Motherland | TV review by Steve Bennett

Motherland

Note: This review is from 2016

TV review by Steve Bennett

Frenetic, stressy and trying to juggle several balls at once… the whole tone of Motherland has a lot of parallels with the chaotic realities of parenthood, which it represents so well.

Central character Julia (Anna Maxwell-Martin) is finding that work-life balance is more of a manic see-saw. We meet her aggressively zipping through traffic while combing her hair, grappling the irritating Bop-It game from her daughter in the back seat and trying to call the office – before letting out a primal scream of utter frustration.

The opening section is classic farce as the flustered Julia, already on the verge of breakdown, digs ever deeper to cover a lie she conjured up rather than admitting to a mistake in her befuddled state. And her problems are only going to get worse as her mother – Ellie Haddington surrendering any dignity in a distinctive look of post-holiday dreadlocks and sunburn – decides she is no longer going to be offering the free babysitting service 

This throws Julia into the world of the suburban mums, women thrown together for no other reason than their children. Representing the colour-supplement ideal of designer home, white-wall elegance is the wealthy Amanda (Lucy Punch, a doppelganger for a young Joanna Lumley) the mother of all mothers, judgmental of Julia for doing something as crass as taking paid employment while being a parent. She leads a clique of vicious alpha-mums,backbiting and gossipy behind their insincere smiles. Oh how Julia would love to belong with them…

Diane Morgan, in her second pilot in two days following her role in James Acaster’s We The Jury, represents the other end of the spectrum. Liz has a laissez-faire attitude to both parenting, which you might easily mistake for allowing her kids to run riot, and life in general. When she has an accident, she remains utterly calm as Julia hyperventilates with stress. And she’s unemployed because ‘one of my calls got recorded for training purposes, so that was that’.

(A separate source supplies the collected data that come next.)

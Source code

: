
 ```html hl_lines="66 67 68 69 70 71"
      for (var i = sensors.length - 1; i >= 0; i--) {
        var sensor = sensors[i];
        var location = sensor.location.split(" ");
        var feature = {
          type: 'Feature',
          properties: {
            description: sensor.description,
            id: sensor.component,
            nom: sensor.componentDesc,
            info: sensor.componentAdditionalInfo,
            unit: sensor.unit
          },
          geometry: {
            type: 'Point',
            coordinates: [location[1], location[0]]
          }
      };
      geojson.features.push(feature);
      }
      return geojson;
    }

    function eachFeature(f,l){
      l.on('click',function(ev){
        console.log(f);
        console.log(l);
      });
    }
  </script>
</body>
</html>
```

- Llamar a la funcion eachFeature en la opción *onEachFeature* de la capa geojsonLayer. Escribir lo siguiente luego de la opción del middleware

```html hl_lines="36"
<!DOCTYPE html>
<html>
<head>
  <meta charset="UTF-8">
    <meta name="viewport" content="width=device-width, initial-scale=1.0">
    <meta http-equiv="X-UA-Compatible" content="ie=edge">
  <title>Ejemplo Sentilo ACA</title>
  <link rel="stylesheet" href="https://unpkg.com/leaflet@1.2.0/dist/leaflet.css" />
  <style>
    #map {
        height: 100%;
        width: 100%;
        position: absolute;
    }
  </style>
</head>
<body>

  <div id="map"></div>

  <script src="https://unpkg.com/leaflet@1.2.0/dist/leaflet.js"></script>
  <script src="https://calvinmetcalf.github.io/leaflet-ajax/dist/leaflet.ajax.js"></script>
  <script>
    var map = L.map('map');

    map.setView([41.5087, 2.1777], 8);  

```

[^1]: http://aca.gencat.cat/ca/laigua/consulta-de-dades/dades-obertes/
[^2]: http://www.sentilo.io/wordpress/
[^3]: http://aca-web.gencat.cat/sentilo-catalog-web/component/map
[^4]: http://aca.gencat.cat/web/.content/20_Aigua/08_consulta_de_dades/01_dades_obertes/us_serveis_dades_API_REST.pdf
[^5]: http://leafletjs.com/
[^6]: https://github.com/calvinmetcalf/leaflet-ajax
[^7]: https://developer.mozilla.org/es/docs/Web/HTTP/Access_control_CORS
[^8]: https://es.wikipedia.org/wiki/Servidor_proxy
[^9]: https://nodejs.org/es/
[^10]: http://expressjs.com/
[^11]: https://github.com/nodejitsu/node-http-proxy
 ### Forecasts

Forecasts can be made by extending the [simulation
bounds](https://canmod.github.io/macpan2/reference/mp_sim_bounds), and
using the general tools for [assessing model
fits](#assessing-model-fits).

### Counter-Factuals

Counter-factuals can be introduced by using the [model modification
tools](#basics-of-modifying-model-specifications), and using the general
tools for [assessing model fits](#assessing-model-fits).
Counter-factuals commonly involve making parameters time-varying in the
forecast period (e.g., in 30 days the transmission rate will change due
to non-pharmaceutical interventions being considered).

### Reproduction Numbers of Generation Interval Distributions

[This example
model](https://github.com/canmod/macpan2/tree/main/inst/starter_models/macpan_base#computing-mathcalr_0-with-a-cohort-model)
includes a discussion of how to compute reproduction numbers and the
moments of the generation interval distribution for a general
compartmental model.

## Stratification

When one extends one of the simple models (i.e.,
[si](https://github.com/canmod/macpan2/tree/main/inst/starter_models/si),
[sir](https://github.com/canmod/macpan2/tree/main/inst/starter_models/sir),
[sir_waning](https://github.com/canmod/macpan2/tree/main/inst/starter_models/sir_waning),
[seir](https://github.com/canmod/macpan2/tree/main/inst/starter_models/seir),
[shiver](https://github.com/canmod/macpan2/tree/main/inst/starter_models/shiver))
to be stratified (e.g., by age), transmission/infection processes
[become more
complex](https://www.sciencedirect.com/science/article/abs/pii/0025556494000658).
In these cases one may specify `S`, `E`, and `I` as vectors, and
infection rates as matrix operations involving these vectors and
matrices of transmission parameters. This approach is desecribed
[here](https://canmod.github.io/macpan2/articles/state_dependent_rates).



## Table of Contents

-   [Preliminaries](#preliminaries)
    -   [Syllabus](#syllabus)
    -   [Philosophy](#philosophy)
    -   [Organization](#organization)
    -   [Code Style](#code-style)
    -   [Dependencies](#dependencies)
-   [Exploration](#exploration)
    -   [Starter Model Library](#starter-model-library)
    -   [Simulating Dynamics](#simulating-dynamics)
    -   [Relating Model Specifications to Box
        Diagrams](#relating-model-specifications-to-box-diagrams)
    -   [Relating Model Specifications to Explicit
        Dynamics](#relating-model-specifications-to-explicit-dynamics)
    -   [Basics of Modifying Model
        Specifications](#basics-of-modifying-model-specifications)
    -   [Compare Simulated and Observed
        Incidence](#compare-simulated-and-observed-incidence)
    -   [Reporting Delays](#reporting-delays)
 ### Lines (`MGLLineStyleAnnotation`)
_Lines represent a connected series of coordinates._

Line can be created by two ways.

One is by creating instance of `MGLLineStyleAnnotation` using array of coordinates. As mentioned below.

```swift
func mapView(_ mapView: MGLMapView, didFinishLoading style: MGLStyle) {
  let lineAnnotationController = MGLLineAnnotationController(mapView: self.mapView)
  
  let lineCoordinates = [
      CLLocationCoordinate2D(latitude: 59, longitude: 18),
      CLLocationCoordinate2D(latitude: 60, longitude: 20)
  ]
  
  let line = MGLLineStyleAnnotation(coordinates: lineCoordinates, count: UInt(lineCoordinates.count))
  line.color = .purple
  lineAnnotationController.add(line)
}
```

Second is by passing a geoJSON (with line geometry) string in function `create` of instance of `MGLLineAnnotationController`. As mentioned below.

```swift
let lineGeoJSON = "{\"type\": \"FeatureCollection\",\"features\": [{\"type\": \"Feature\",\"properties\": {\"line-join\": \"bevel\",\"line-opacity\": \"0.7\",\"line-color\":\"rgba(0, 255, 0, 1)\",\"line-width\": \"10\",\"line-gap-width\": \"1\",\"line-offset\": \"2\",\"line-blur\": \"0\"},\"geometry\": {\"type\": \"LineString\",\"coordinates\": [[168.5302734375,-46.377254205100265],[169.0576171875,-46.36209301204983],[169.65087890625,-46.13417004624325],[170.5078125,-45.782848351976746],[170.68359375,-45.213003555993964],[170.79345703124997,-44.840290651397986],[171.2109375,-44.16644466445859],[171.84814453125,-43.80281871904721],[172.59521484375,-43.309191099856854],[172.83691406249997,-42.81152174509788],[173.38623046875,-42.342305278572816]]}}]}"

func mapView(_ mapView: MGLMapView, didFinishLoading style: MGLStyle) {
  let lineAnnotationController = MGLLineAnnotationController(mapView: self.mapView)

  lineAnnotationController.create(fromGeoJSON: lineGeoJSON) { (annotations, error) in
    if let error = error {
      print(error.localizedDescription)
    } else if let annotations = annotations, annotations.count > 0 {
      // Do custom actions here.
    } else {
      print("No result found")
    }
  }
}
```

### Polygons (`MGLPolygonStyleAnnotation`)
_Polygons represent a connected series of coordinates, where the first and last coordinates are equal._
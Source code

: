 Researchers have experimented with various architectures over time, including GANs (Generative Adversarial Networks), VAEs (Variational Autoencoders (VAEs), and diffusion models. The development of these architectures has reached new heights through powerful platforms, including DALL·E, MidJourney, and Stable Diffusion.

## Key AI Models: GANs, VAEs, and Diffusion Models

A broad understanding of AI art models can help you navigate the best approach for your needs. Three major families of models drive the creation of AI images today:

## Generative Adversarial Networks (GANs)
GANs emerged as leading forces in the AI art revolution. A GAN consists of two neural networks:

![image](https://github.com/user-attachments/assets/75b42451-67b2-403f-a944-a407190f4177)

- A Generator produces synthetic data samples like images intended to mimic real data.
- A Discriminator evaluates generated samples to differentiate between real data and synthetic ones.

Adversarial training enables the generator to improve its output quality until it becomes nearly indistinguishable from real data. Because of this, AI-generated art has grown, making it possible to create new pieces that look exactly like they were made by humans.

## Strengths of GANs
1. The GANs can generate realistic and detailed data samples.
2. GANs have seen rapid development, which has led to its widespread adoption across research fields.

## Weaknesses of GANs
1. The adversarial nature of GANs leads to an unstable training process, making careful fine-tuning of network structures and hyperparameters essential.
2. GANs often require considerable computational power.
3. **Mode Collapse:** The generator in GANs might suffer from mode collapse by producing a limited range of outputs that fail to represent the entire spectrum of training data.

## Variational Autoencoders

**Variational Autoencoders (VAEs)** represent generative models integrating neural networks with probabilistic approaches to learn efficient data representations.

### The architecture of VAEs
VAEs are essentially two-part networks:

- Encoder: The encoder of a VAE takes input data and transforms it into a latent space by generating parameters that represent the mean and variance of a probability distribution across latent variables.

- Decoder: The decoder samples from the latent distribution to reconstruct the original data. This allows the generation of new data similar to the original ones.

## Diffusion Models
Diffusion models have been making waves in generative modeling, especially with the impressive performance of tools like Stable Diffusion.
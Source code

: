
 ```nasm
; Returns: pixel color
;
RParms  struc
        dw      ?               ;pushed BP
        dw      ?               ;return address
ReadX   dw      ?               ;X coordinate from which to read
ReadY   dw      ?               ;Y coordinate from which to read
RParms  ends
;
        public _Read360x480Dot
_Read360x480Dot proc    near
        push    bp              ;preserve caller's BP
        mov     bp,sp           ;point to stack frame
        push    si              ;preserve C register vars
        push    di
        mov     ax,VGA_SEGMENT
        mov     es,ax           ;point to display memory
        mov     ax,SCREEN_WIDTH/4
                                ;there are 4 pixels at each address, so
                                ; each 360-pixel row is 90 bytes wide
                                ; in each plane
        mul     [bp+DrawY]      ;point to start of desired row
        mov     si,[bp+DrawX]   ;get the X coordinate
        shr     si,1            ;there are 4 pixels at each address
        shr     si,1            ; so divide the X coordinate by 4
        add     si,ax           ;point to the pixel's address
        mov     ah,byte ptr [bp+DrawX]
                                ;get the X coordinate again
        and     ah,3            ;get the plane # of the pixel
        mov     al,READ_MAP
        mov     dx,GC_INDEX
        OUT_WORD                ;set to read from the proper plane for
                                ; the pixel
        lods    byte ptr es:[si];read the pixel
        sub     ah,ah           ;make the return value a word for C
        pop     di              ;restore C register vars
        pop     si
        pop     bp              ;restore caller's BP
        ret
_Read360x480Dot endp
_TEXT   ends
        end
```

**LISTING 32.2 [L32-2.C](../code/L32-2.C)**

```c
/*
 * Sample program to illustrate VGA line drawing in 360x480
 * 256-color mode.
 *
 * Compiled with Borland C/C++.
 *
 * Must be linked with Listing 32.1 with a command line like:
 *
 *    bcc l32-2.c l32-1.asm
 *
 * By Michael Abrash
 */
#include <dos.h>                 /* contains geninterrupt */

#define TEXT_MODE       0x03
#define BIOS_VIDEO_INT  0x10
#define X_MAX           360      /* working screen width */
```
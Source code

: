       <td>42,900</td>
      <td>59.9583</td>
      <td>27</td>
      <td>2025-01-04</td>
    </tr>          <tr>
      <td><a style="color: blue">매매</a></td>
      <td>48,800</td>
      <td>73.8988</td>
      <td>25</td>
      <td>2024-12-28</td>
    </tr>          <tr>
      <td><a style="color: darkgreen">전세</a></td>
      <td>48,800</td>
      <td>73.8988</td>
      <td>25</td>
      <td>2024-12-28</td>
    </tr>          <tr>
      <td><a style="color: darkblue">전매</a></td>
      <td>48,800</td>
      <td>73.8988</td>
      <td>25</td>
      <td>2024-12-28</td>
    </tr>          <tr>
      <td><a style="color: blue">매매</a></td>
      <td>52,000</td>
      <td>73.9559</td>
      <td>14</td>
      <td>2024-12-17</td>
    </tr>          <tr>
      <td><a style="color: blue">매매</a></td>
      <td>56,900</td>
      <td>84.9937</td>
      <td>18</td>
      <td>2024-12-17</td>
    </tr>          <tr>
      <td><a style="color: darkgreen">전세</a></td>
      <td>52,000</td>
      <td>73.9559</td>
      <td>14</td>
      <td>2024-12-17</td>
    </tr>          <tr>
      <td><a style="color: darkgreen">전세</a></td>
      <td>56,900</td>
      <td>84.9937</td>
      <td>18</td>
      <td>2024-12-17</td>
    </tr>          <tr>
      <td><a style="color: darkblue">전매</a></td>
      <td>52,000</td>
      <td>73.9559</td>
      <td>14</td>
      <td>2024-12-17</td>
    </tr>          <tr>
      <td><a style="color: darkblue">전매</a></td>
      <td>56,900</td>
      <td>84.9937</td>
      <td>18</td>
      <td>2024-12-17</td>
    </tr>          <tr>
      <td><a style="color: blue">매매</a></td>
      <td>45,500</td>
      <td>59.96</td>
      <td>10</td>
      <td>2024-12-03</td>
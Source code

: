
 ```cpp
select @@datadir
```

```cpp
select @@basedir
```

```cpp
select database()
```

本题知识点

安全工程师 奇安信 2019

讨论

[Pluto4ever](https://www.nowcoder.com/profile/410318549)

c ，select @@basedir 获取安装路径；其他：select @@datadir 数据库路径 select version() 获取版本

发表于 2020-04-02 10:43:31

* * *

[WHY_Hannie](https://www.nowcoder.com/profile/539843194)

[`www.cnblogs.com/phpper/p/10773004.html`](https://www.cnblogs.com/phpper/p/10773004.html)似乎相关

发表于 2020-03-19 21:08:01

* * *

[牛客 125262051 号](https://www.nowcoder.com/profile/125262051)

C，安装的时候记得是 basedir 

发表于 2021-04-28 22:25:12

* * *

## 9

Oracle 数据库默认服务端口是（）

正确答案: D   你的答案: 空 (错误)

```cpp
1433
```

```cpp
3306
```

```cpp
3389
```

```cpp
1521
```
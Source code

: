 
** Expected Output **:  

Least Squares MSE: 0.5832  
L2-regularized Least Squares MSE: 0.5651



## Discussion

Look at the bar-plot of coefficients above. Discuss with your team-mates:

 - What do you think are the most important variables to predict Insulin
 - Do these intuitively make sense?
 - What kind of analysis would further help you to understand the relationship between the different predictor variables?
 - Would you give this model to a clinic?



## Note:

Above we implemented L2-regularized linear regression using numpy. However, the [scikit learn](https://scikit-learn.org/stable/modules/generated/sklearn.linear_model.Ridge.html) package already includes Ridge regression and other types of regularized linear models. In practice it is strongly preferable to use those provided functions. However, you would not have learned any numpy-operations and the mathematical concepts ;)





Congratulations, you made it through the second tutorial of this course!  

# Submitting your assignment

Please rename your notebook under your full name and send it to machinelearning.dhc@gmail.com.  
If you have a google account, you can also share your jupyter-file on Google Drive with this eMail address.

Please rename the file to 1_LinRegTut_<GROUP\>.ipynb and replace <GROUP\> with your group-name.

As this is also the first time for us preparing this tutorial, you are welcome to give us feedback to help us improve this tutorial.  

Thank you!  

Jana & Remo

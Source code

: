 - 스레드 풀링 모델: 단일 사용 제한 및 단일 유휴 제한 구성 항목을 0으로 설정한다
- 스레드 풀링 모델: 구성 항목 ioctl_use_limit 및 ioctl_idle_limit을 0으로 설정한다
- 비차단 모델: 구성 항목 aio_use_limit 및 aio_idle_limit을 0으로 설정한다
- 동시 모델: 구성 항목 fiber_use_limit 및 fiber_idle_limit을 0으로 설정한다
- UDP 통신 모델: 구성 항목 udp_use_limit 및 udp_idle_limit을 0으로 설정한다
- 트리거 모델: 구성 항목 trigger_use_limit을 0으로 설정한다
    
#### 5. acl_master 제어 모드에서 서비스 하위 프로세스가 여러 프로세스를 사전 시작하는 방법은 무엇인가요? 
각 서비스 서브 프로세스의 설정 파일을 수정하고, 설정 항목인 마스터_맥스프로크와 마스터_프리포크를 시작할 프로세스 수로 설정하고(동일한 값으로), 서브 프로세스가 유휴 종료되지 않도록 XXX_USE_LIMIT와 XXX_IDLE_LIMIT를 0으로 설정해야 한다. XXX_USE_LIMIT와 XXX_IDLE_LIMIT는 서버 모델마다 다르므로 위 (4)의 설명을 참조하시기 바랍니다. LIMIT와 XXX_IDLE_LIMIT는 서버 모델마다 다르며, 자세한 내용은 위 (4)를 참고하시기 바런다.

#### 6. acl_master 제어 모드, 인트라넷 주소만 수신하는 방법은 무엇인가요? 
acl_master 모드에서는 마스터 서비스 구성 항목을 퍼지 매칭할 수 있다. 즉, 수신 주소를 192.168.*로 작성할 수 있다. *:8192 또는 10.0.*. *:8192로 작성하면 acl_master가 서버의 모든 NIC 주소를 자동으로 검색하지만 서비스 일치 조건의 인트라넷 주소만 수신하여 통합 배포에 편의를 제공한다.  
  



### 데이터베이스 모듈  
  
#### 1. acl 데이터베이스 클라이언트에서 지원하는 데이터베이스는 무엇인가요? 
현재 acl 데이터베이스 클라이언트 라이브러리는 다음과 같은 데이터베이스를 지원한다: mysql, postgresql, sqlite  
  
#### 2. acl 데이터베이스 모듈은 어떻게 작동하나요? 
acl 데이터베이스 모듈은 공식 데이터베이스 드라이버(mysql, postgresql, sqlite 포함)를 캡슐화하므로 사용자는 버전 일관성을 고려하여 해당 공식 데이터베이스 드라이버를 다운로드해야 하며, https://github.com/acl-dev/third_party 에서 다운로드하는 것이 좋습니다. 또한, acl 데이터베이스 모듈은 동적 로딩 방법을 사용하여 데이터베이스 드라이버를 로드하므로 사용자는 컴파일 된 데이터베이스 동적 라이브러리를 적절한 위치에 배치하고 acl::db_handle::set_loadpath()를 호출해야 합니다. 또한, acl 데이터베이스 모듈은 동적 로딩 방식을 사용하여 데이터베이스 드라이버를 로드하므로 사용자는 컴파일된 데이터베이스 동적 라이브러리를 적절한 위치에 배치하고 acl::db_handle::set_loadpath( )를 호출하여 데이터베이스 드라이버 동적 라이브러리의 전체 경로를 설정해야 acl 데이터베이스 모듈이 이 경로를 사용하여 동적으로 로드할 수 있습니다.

It’s a slightly eccentric line, leaving the details unsaid, and expertly delivered. Though you would probably expect no less from the script, given the pedigree of the writers  Graham and Helen Linehan, Sharon Horgan and Holly Walsh. But the ‘sit’ here definitely owes more to Horgan’s honest realities than the heightened, surrealist-tinged  work more normally associated with IT Crowd creator Linehan, who also directs.

That the situation feels so genuine is what makes Motherland stand out. It also features classic class tensions with Julia torn between wanting to be like Amanda but realistically more like Lizzie – as well as the more pressing concerns of wanting to offload the kids, a driver of the action  scene-by-scene.

Motherland is the latest in a strong run of female-led sitcoms from Fleabag to Mum, and as the final BBC Two pilot in the Landmark Sitcom season must be a strong contender to go to full series.